The Wall Street Journal reports that Microsoft is being investigated by the U.S. Justice Department and the Securities and Exchange Commission for allegedly being involved in a bribery and corruption scheme in Hungary involving the sale of software to the government.
The incident of interest appears to be a deal before 2014 where Microsoft is accused of selling software at a discount to middlemen, who then marked up the software to full price and sold the licenses to the Hungarian government. The profit made would then be passed on to government officials, presumably those involved in making purchasing decisions.
Bribing officials overseas is a crime in USA under the 1977 Foreign Corrupt Practices Act (FCPA).
There does appear to be some fire to the smoke, as Microsoft said they fired 4 employees including Microsoft Hungary country manager, Istvan Papp after a 2014 internal investigation. Microsoft also stopped working with 4 companies in the country due to what they called “policy violations.”

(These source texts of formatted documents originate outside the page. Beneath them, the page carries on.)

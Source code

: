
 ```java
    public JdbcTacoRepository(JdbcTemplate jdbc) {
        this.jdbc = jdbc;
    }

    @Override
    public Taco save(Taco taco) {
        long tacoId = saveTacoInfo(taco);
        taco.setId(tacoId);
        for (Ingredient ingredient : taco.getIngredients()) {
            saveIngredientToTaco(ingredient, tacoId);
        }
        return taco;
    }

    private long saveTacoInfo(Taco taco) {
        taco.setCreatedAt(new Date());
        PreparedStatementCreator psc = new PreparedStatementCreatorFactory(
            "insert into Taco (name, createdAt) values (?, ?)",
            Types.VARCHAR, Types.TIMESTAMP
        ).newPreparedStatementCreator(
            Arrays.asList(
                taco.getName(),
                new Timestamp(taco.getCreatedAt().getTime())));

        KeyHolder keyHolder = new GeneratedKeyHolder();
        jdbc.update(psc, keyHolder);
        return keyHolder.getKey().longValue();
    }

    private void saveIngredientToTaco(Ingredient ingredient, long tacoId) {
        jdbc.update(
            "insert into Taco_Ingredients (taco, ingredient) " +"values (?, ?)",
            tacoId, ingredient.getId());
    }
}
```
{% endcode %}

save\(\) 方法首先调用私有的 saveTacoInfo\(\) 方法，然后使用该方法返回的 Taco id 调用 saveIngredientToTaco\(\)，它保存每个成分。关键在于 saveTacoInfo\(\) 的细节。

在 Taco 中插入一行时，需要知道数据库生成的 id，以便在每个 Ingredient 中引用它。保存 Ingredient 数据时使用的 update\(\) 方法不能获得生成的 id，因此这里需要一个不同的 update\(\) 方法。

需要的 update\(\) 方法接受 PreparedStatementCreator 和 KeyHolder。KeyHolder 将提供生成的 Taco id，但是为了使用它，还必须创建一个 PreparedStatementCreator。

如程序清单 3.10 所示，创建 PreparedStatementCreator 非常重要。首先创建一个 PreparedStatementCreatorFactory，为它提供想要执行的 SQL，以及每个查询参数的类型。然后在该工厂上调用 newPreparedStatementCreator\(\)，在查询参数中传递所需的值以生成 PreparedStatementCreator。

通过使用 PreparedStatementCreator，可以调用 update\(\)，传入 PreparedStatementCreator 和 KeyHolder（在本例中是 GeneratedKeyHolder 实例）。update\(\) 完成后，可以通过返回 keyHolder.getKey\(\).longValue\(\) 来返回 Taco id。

For his part, Istvan Papp said he had “received only positive feedback from the management,” but declined to expand further.
Microsoft has been probed for similar practices in the past involving deals in China, Italy, and Romania, and Pakistan and Russia, though the outcomes of these investigations were unknown.
The impact of being found guilty can be significant – in 2017 Telia, a Swedish telecom company settled for $965 million following a case involving its subsidiary in Uzbekistan.